Metadata and Content Analysis Service 

Extension key

extractor

Package name

causal/extractor

Version

main

Language

en

Keywords

Metadata, Content Analysis, Tika, FAL, EXIF, IPTC, XMP, ID3

Copyright

2014-2026

Author

Xavier Perseguers

License

This document is published under the Creative Commons BY 4.0 license.

Rendered

Tue, 24 Mar 2026 10:04:09 +0000


This extension detects and extracts metadata (EXIF / IPTC / XMP / ...) from potentially thousand different file types (such as MS Word/Powerpoint/Excel documents, PDF and images) and bring them automatically and natively to TYPO3 when uploading assets. Works with built-in PHP functions but takes advantage of Apache Tika and other external tools for enhanced metadata extraction.


Table of Contents:

Introduction 

What does it do? 

This extension detects and extracts metadata (EXIF / IPTC / XMP / ...) from potentially thousand different file types (such as MS Word/Powerpoint/Excel documents, PDF and images) and bring them automatically and natively to TYPO3 when uploading assets.

It works with built-in PHP functions but takes advantage of Apache Tika and other external tools for enhanced metadata extraction.

Metadata for an image

Metadata extracted from a digital camera image.

Requirements 

  • PHP methods: exif_read_data, iptcparse

Following tools are optional but recommended for best extraction results:

Apache Tika

The Apache Tika|TM| toolkit detects and extracts metadata and text from over a thousand different file types (such as PPT, XLS, and PDF).
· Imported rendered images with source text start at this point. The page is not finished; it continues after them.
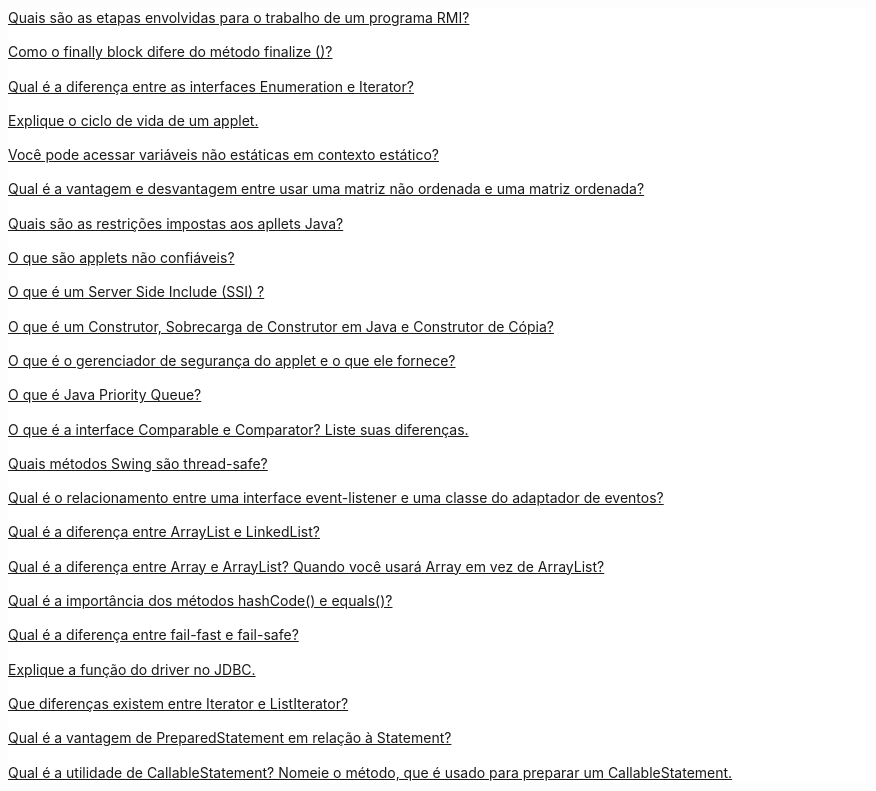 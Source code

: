[Quais são as etapas envolvidas para o trabalho de um programa RMI?](#Quais-são-as-etapas-envolvidas-para-o-trabalho-de-um-programa-RMI)

[Como o finally block difere do método finalize ()?](#Como-o-finally-block-difere-do-método-finalize-())

[Qual é a diferença entre as interfaces Enumeration e Iterator?](#Qual-é-a-diferença-entre-as-interfaces-Enumeration-e-Iterator)

[Explique o ciclo de vida de um applet.](#Explique-o-ciclo-de-vida-de-um-applet.)

[Você pode acessar variáveis não estáticas em contexto estático?](#Você-pode-acessar-variáveis-não-estáticas-em-contexto-estático)

[Qual é a vantagem e desvantagem entre usar uma matriz não ordenada e uma matriz ordenada?](#Qual-é-a-vantagem-e-desvantagem-entre-usar-uma-matriz-não-ordenada-e-uma-matriz-ordenada)

[Quais são as restrições impostas aos apllets Java?](#Quais-são-as-restrições-impostas-aos-apllets-Java)

[O que são applets não confiáveis?](#O-que-são-applets-não-confiáveis)

[ O que é um Server Side Include (SSI) ?](#o-que-é-um-Server-Side-Include-(SSI))

[O que é um Construtor, Sobrecarga de Construtor em Java e Construtor de Cópia?](#O-que-é-um-Construtor,-Sobrecarga-de-Construtor-em-Java-e-Construtor-de-Cópia)

[O que é o gerenciador de segurança do applet e o que ele fornece?](#O-que-é-o-gerenciador-de-segurança-do-applet-e-o-que-ele-fornece)

[O que é Java Priority Queue?](#O-que-é-Java-Priority-Queue)

[O que é a interface Comparable e Comparator? Liste suas diferenças.](#O-que-é-a-interface-Comparable-e-Comparator-Liste-suas-diferenças.)

[Quais métodos Swing são thread-safe?](#Quais-métodos-Swing-são-thread-safe)

[Qual é o relacionamento entre uma interface event-listener e uma classe do adaptador de eventos?](#Qual-é-o-relacionamento-entre-uma-interface-event-listener-e-uma-classe-do-adaptador-de-eventos)

[Qual é a diferença entre ArrayList e LinkedList?](#Qual-é-a-diferença-entre-ArrayList-e-LinkedList)

[Qual é a diferença entre Array e ArrayList? Quando você usará Array em vez de ArrayList?](#Qual-é-a-diferença-entre-Array-e-ArrayList-Quando-você-usará-Array-em-vez-de-ArrayList)

[Qual é a importância dos métodos hashCode() e equals()?](#Qual-é-a-importância-dos-métodos-hashCode()-e-equals())

[Qual é a diferença entre fail-fast e fail-safe?](#Qual-é-a-diferença-entre-fail-fast-e-fail-safe)

[Explique a função do driver no JDBC.](#Explique-a-função-do-driver-no-JDBC.)

[Que diferenças existem entre Iterator e ListIterator?](#Que-diferenças-existem-entre-Iterator-e-ListIterator)

[Qual é a vantagem de PreparedStatement em relação à Statement?](#Qual-é-a-vantagem-de-PreparedStatement-em-relação-à-Statement)

[Qual é a utilidade de CallableStatement? Nomeie o método, que é usado para preparar um CallableStatement.](#Qual-é-a-utilidade-de-CallableStatement-Nomeie-o-método,-que-é-usado-para-preparar-um-CallableStatement.)
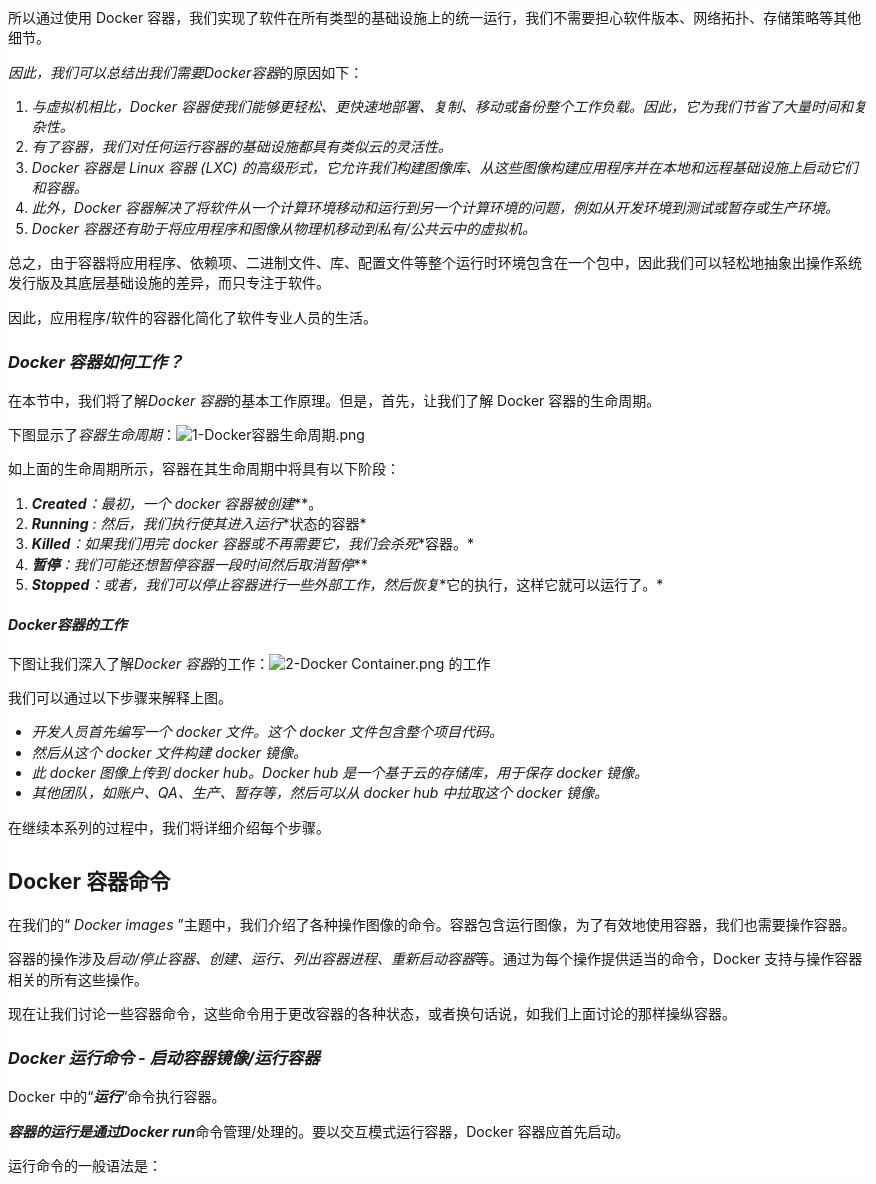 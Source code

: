 所以通过使用 Docker 容器，我们实现了软件在所有类型的基础设施上的统一运行，我们不需要担心软件版本、网络拓扑、存储策略等其他细节。

*因此，我们可以总结出我们需要Docker容器*的原因如下：

1.  *与虚拟机相比，Docker 容器使我们能够更轻松、更快速地部署、复制、移动或备份整个工作负载。因此，它为我们节省了大量时间和复杂性。*
2.  *有了容器，我们对任何运行容器的基础设施都具有类似云的灵活性。*
3.  *Docker 容器是 Linux 容器 (LXC) 的高级形式，它允许我们构建图像库、从这些图像构建应用程序并在本地和远程基础设施上启动它们和容器。*
4.  *此外，Docker 容器解决了将软件从一个计算环境移动和运行到另一个计算环境的问题，例如从开发环境到测试或暂存或生产环境。*
5.  *Docker 容器还有助于将应用程序和图像从物理机移动到私有/公共云中的虚拟机。*

总之，由于容器将应用程序、依赖项、二进制文件、库、配置文件等整个运行时环境包含在一个包中，因此我们可以轻松地抽象出操作系统发行版及其底层基础设施的差异，而只专注于软件。

因此，应用程序/软件的容器化简化了软件专业人员的生活。

### ***Docker 容器如何工作？***

在本节中，我们将了解*Docker 容器*的基本工作原理。但是，首先，让我们了解 Docker 容器的生命周期。

下图显示了*容器生命周期*：![1-Docker容器生命周期.png](https://www.toolsqa.com/gallery/Docker/1-Docker%20container%20lifecycle.png)

如上面的生命周期所示，容器在其生命周期中将具有以下阶段：

1.  ***Created**：最初，一个 docker 容器被**创建***。
2.  ***Running** : 然后，我们执行使其进入**运行**状态的容器*
3.  ***Killed**：如果我们用完 docker 容器或不再需要它，我们会**杀死**容器。*
4.  ***暂停**：我们可能还想**暂停**容器一段时间然后**取消暂停***
5.  ***Stopped**：或者，我们可以**停止**容器进行一些外部工作，然后**恢复**它的执行，这样它就可以运行了。*

#### ***Docker容器的工作***

下图让我们深入了解*Docker 容器*的工作：![2-Docker Container.png 的工作](https://www.toolsqa.com/gallery/Docker/2-Working%20of%20a%20Docker%20Container.png)

我们可以通过以下步骤来解释上图。

-   *开发人员首先编写一个 docker 文件。这个 docker 文件包含整个项目代码。*
-   *然后从这个 docker 文件构建 docker 镜像。*
-   *此 docker 图像上传到 docker hub。Docker hub 是一个基于云的存储库，用于保存 docker 镜像。*
-   *其他团队，如账户、QA、生产、暂存等，然后可以从 docker hub 中拉取这个 docker 镜像。*

在继续本系列的过程中，我们将详细介绍每个步骤。

## Docker 容器命令

在我们的“ *Docker images* ”主题中，我们介绍了各种操作图像的命令。容器包含运行图像，为了有效地使用容器，我们也需要操作容器。

容器的操作涉及*启动/停止容器、创建、运行、列出容器进程、重新启动容器*等。通过为每个操作提供适当的命令，Docker 支持与操作容器相关的所有这些操作。

现在让我们讨论一些容器命令，这些命令用于更改容器的各种状态，或者换句话说，如我们上面讨论的那样操纵容器。

### ***Docker 运行命令 - 启动容器镜像/运行容器***

Docker 中的“***运行***”命令执行容器。

***容器的运行是通过Docker run***命令管理/处理的。要以交互模式运行容器，Docker 容器应首先启动。

运行命令的一般语法是：
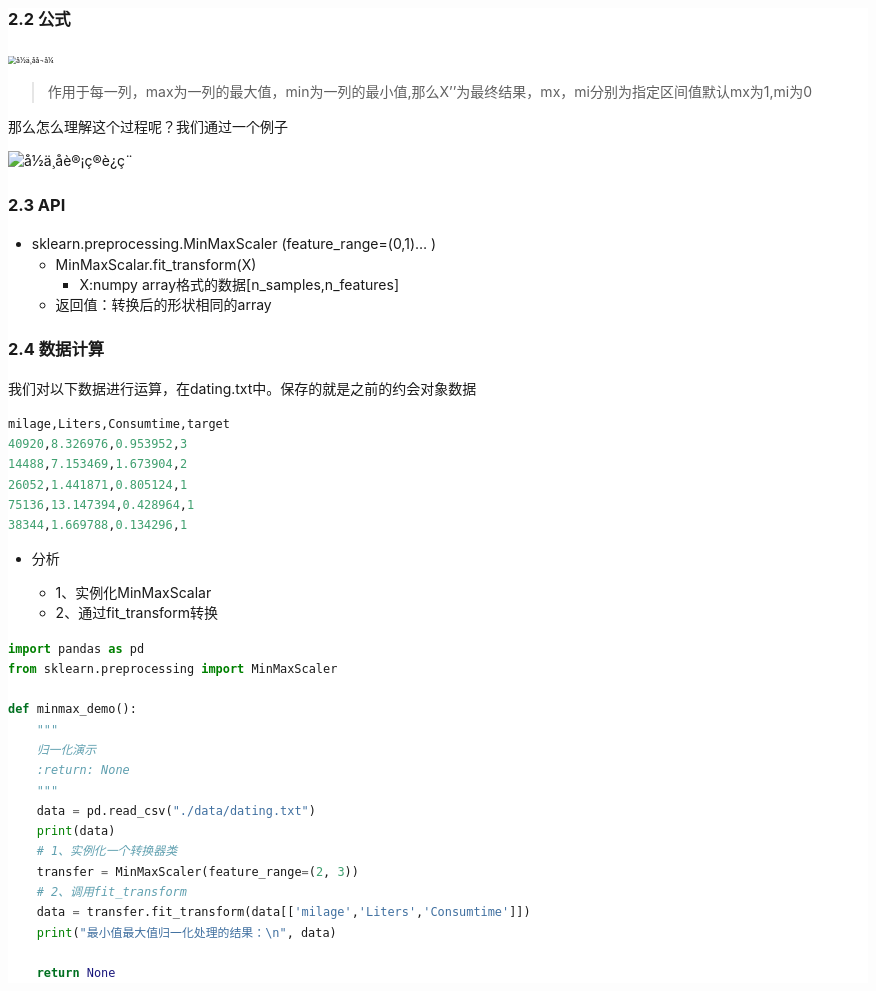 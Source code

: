### 2.2 公式

<img src="https://tva1.sinaimg.cn/large/007S8ZIlly1gf8ldik0bkj30oy04aaab.jpg" alt="å½ä¸åå¬å¼" style="zoom:50%;" />

> 作用于每一列，max为一列的最大值，min为一列的最小值,那么X’’为最终结果，mx，mi分别为指定区间值默认mx为1,mi为0

那么怎么理解这个过程呢？我们通过一个例子

![å½ä¸åè®¡ç®è¿ç¨](https://tva1.sinaimg.cn/large/007S8ZIlly1gf8ld9posoj31760hyjug.jpg)

### 2.3 API

- sklearn.preprocessing.MinMaxScaler (feature_range=(0,1)… )
    - MinMaxScalar.fit_transform(X)
        - X:numpy array格式的数据[n_samples,n_features]
    - 返回值：转换后的形状相同的array

### 2.4 数据计算

我们对以下数据进行运算，在dating.txt中。保存的就是之前的约会对象数据

```python
milage,Liters,Consumtime,target
40920,8.326976,0.953952,3
14488,7.153469,1.673904,2
26052,1.441871,0.805124,1
75136,13.147394,0.428964,1
38344,1.669788,0.134296,1
```

- 分析

    - 1、实例化MinMaxScalar
    - 2、通过fit_transform转换

```python
import pandas as pd
from sklearn.preprocessing import MinMaxScaler

def minmax_demo():
    """
    归一化演示
    :return: None
    """
    data = pd.read_csv("./data/dating.txt")
    print(data)
    # 1、实例化一个转换器类
    transfer = MinMaxScaler(feature_range=(2, 3))
    # 2、调用fit_transform
    data = transfer.fit_transform(data[['milage','Liters','Consumtime']])
    print("最小值最大值归一化处理的结果：\n", data)

    return None
```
All of these file types can be parsed through a single interface, making Tika useful for search engine indexing, content analysis, translation, and much more.

Use of PHP method fsockopen is required when using Tika Server.

ExifTool

ExifTool is a plateform-independant Perl library plus a command-line application for reading, writing and editing meta information in a wide variety of files. ExifTool supports many different metadata formats including EXIF, GPS, IPTC, XMP, JFIF, GeoTIFF, ICC Profile, Photoshop IRB, FlashPix, AFCP and ID3, as well as the maker notes of many digital cameras.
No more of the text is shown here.